- **TASK OBJECTIVE**:
Given the records below, the lines starting at the line with "Random Forest (supervised)" and ending at the line with "a_0 + a_1x +" should be output exactly, both end lines kept and pictures left out.

==== DATASET RECORDS

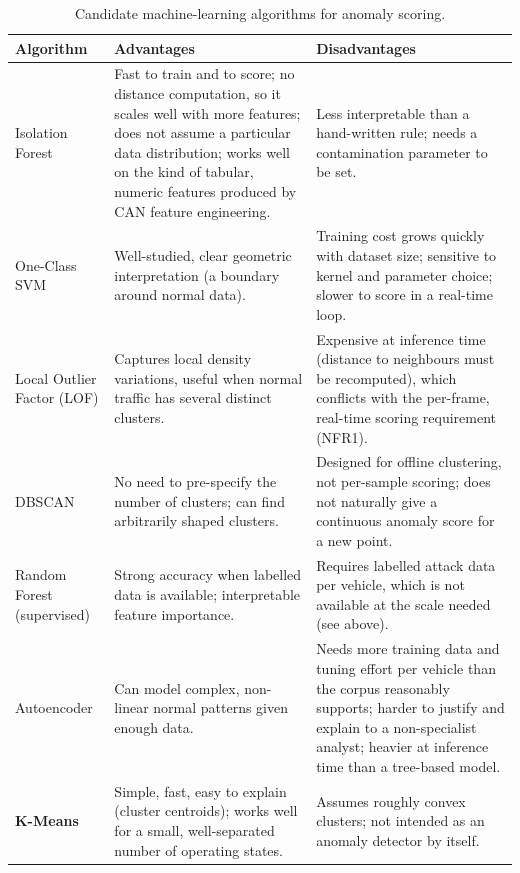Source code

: \begin{table}[H]
\centering
\footnotesize
\caption{Candidate machine-learning algorithms for anomaly scoring.}
\label{tab:ml-comparison}
\begin{tabularx}{\textwidth}{|p{3.1cm}|X|p{2.6cm}|}
\hline
\textbf{Algorithm} & \textbf{Advantages} & \textbf{Disadvantages} \\
\hline
Isolation Forest & Fast to train and to score; no distance computation, so it scales well with more features; does not assume a particular data distribution; works well on the kind of tabular, numeric features produced by CAN feature engineering. & Less interpretable than a hand-written rule; needs a contamination parameter to be set. \\
\hline
One-Class SVM & Well-studied, clear geometric interpretation (a boundary around normal data). & Training cost grows quickly with dataset size; sensitive to kernel and parameter choice; slower to score in a real-time loop. \\
\hline
Local Outlier Factor (LOF) & Captures local density variations, useful when normal traffic has several distinct clusters. & Expensive at inference time (distance to neighbours must be recomputed), which conflicts with the per-frame, real-time scoring requirement (NFR1). \\
\hline
DBSCAN & No need to pre-specify the number of clusters; can find arbitrarily shaped clusters. & Designed for offline clustering, not per-sample scoring; does not naturally give a continuous anomaly score for a new point. \\
\hline
Random Forest (supervised) & Strong accuracy when labelled data is available; interpretable feature importance. & Requires labelled attack data per vehicle, which is not available at the scale needed (see above). \\
\hline
Autoencoder & Can model complex, non-linear normal patterns given enough data. & Needs more training data and tuning effort per vehicle than the corpus reasonably supports; harder to justify and explain to a non-specialist analyst; heavier at inference time than a tree-based model. \\
\hline
\textbf{K-Means} & Simple, fast, easy to explain (cluster centroids); works well for a small, well-separated number of operating states. & Assumes roughly convex clusters; not intended as an anomaly detector by itself. \\
\hline
\end{tabularx}
\normalsize
\end{table}

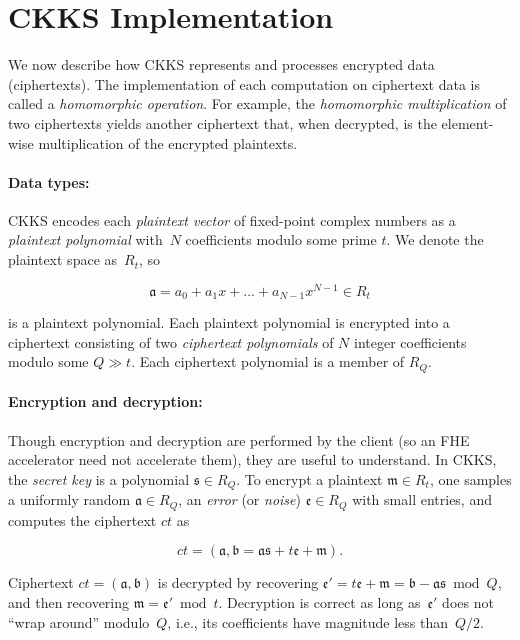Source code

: \section{CKKS Implementation}
\label{sec:fhe_operation}

We now describe how CKKS represents and processes encrypted data (ciphertexts).
The implementation of each computation on ciphertext data is called a
\emph{homomorphic operation}. For example, the \emph{homomorphic
multiplication} of two ciphertexts yields another ciphertext that, when
decrypted, is the element-wise multiplication of the encrypted plaintexts.

\paragraph{Data types:}
CKKS encodes each \emph{plaintext vector} of fixed-point complex numbers as a
\emph{plaintext polynomial} with~$N$ coefficients modulo some prime $t$.
We denote the plaintext space as~$R_t$, so

\[\mathfrak{a} = a_0 + a_1x + ... + a_{N-1}x^{N-1} \in R_t\]

is a plaintext polynomial. Each plaintext polynomial is encrypted into a ciphertext
consisting of two \emph{ciphertext polynomials} of $N$ integer coefficients modulo some $Q \gg
t$. Each ciphertext polynomial is a member of $R_Q$.

\paragraph{Encryption and decryption:}
Though encryption and decryption are performed by the client (so an FHE
accelerator need not accelerate them), they are useful to understand. In CKKS,
the \textit{secret key} is a polynomial $\mathfrak{s} \in R_Q$. To encrypt a
plaintext $\mathfrak{m} \in R_t$, one samples a uniformly random $\mathfrak{a}
\in R_Q$, an \emph{error} (or \emph{noise}) $\mathfrak{e} \in R_Q$ with small
entries, and computes the ciphertext $ct$ as

\begin{equation*}
  ct = (\mathfrak{a}, \mathfrak{b} = \mathfrak{a}\mathfrak{s} + t \mathfrak{e} + \mathfrak{m}).
\end{equation*}

Ciphertext $ct = (\mathfrak{a}, \mathfrak{b})$ is decrypted by recovering
$\mathfrak{e}' = t\mathfrak{e} + \mathfrak{m} = \mathfrak{b} - \mathfrak{a}
\mathfrak{s} \bmod{Q}$, and then recovering $\mathfrak{m} = \mathfrak{e}' \bmod
t$.  Decryption is correct as long as~$\mathfrak{e}'$ does not ``wrap around''
modulo~$Q$, i.e., its coefficients have magnitude less than~$Q/2$.


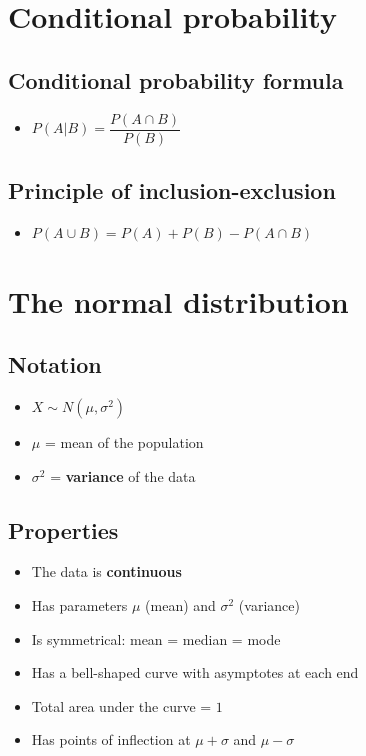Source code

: 


\chapter{Conditional probability}
\section{Conditional probability formula}
\begin{itemize}
	\item $P(A|B) = \dfrac{P(A \cap B)}{P(B)}$
\end{itemize}
\section{Principle of inclusion-exclusion}
\begin{itemize}
	\item $P(A\cup B)=P(A)+P(B)-P(A\cap B)$
\end{itemize}

\chapter{The normal distribution}
\section{Notation}
\begin{itemize}
	\item $X \sim N(\mu,\sigma^2)$
	\item $\mu$ = mean of the population
	\item $\sigma^2$ = \textbf{variance} of the data
\end{itemize}
\section{Properties}
\begin{itemize}
	\item The data is \textbf{continuous}
	\item Has parameters $\mu$ (mean) and $\sigma^2$ (variance)
	\item Is symmetrical: mean = median = mode
	\item Has a bell-shaped curve with asymptotes at each end
	\item Total area under the curve = $1$
	\item Has points of inflection at $\mu+\sigma$ and $\mu-\sigma$
\end{itemize}

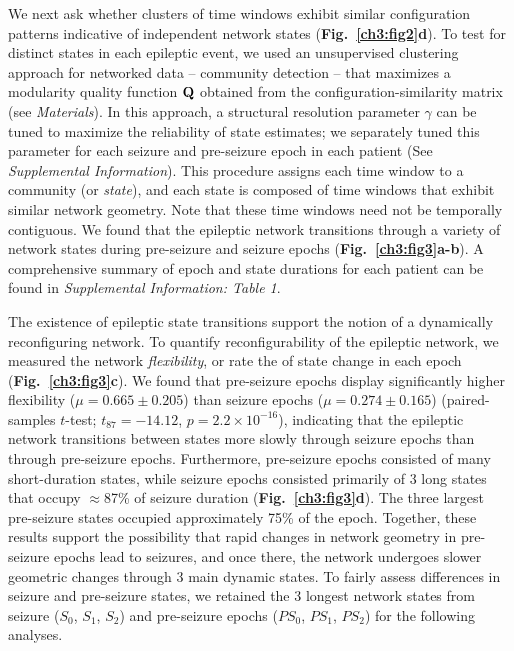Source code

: We next ask whether clusters of time windows exhibit similar configuration patterns indicative of independent network states (\textbf{Fig.~\ref{ch3:fig2}d}). To test for distinct states in each epileptic event, we used an unsupervised clustering approach for networked data -- community detection -- that maximizes a modularity quality function $\mathbf{\displaystyle Q}$ obtained from the configuration-similarity matrix (see \textit{Materials}). In this approach, a structural resolution parameter $\gamma$ can be tuned to maximize the reliability of state estimates; we separately tuned this parameter for each seizure and pre-seizure epoch in each patient (See \textit{Supplemental Information}). This procedure assigns each time window to a community (or \emph{state}), and each state is composed of time windows that exhibit similar network geometry. Note that these time windows need not be temporally contiguous. We found that the epileptic network transitions through a variety of network states during pre-seizure and seizure epochs (\textbf{Fig.~\ref{ch3:fig3}a-b}). A comprehensive summary of epoch and state durations for each patient can be found in \textit{Supplemental Information: Table 1}. 

The existence of epileptic state transitions support the notion of a dynamically reconfiguring network. To quantify reconfigurability of the epileptic network, we measured the network \emph{flexibility}, or rate the of state change in each epoch (\textbf{Fig.~\ref{ch3:fig3}c}). We found that pre-seizure epochs display significantly higher flexibility ($\mu=0.665\pm0.205$) than seizure epochs ($\mu=0.274\pm0.165$) (paired-samples $t$-test; $t_{87}=-14.12$, $p=2.2\times10^{-16}$), indicating that the epileptic network transitions between states more slowly through seizure epochs than through pre-seizure epochs. Furthermore, pre-seizure epochs consisted of many short-duration states, while seizure epochs consisted primarily of 3 long states that occupy $\approx$87\% of seizure duration (\textbf{Fig.~\ref{ch3:fig3}d}). The three largest pre-seizure states occupied approximately 75\% of the epoch. Together, these results support the possibility that rapid changes in network geometry in pre-seizure epochs lead to seizures, and once there, the network undergoes slower geometric changes through 3 main dynamic states. To fairly assess differences in seizure and pre-seizure states, we retained the 3 longest network states from seizure ($S_0$, $S_1$, $S_2$) and pre-seizure epochs ($PS_0$, $PS_1$, $PS_2$) for the following analyses. 

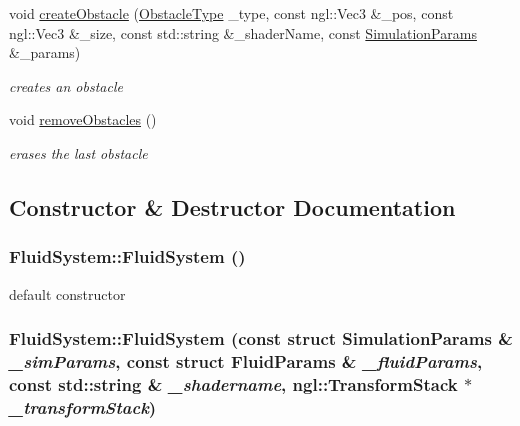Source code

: \begin{DoxyCompactItemize}
void \hyperlink{classFluidSystem_a6e6cf643c1a801897ddb18b1581bc882}{createObstacle} (\hyperlink{Common_8h_a9852a22595ceae4debd70f078e037971}{ObstacleType} \_\-type, const ngl::Vec3 \&\_\-pos, const ngl::Vec3 \&\_\-size, const std::string \&\_\-shaderName, const \hyperlink{structSimulationParams}{SimulationParams} \&\_\-params)
\begin{DoxyCompactList}\small\item\em creates an obstacle \item\end{DoxyCompactList}\item 
void \hyperlink{classFluidSystem_af1f59f82a964eacdb1c3618f804fa7a3}{removeObstacles} ()
\begin{DoxyCompactList}\small\item\em erases the last obstacle \item\end{DoxyCompactList}\end{DoxyCompactItemize}


\subsection{Constructor \& Destructor Documentation}
\hypertarget{classFluidSystem_a026c527ec418ae285285ffb2b877d1dc}{
\subsubsection[{FluidSystem}]{\setlength{\rightskip}{0pt plus 5cm}FluidSystem::FluidSystem ()}}
\label{classFluidSystem_a026c527ec418ae285285ffb2b877d1dc}


default constructor \hypertarget{classFluidSystem_aad830c205f0647117beebc80f8c14969}{
\subsubsection[{FluidSystem}]{\setlength{\rightskip}{0pt plus 5cm}FluidSystem::FluidSystem (const struct {\bf SimulationParams} \& {\em \_\-simParams}, \/  const struct {\bf FluidParams} \& {\em \_\-fluidParams}, \/  const std::string \& {\em \_\-shadername}, \/  ngl::TransformStack $\ast$ {\em \_\-transformStack})}}
\label{classFluidSystem_aad830c205f0647117beebc80f8c14969}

========

- **THE ANSWER**:
Random Forest (supervised) & Strong accuracy when labelled data is available; interpretable feature importance. & Requires labelled attack data per vehicle, which is not available at the scale needed (see above). \\
\hline
Autoencoder & Can model complex, non-linear normal patterns given enough data. & Needs more training data and tuning effort per vehicle than the corpus reasonably supports; harder to justify and explain to a non-specialist analyst; heavier at inference time than a tree-based model. \\
\hline
\textbf{K-Means} & Simple, fast, easy to explain (cluster centroids); works well for a small, well-separated number of operating states. & Assumes roughly convex clusters; not intended as an anomaly detector by itself. \\
\hline
\end{tabularx}
\normalsize
\end{table}

Source code

: \section{CKKS Implementation}
\label{sec:fhe_operation}

We now describe how CKKS represents and processes encrypted data (ciphertexts).
The implementation of each computation on ciphertext data is called a
\emph{homomorphic operation}. For example, the \emph{homomorphic
multiplication} of two ciphertexts yields another ciphertext that, when
decrypted, is the element-wise multiplication of the encrypted plaintexts.

\paragraph{Data types:}
CKKS encodes each \emph{plaintext vector} of fixed-point complex numbers as a
\emph{plaintext polynomial} with~$N$ coefficients modulo some prime $t$.
We denote the plaintext space as~$R_t$, so

\[\mathfrak{a} = a_0 + a_1x + ... + a_{N-1}x^{N-1} \in R_t\]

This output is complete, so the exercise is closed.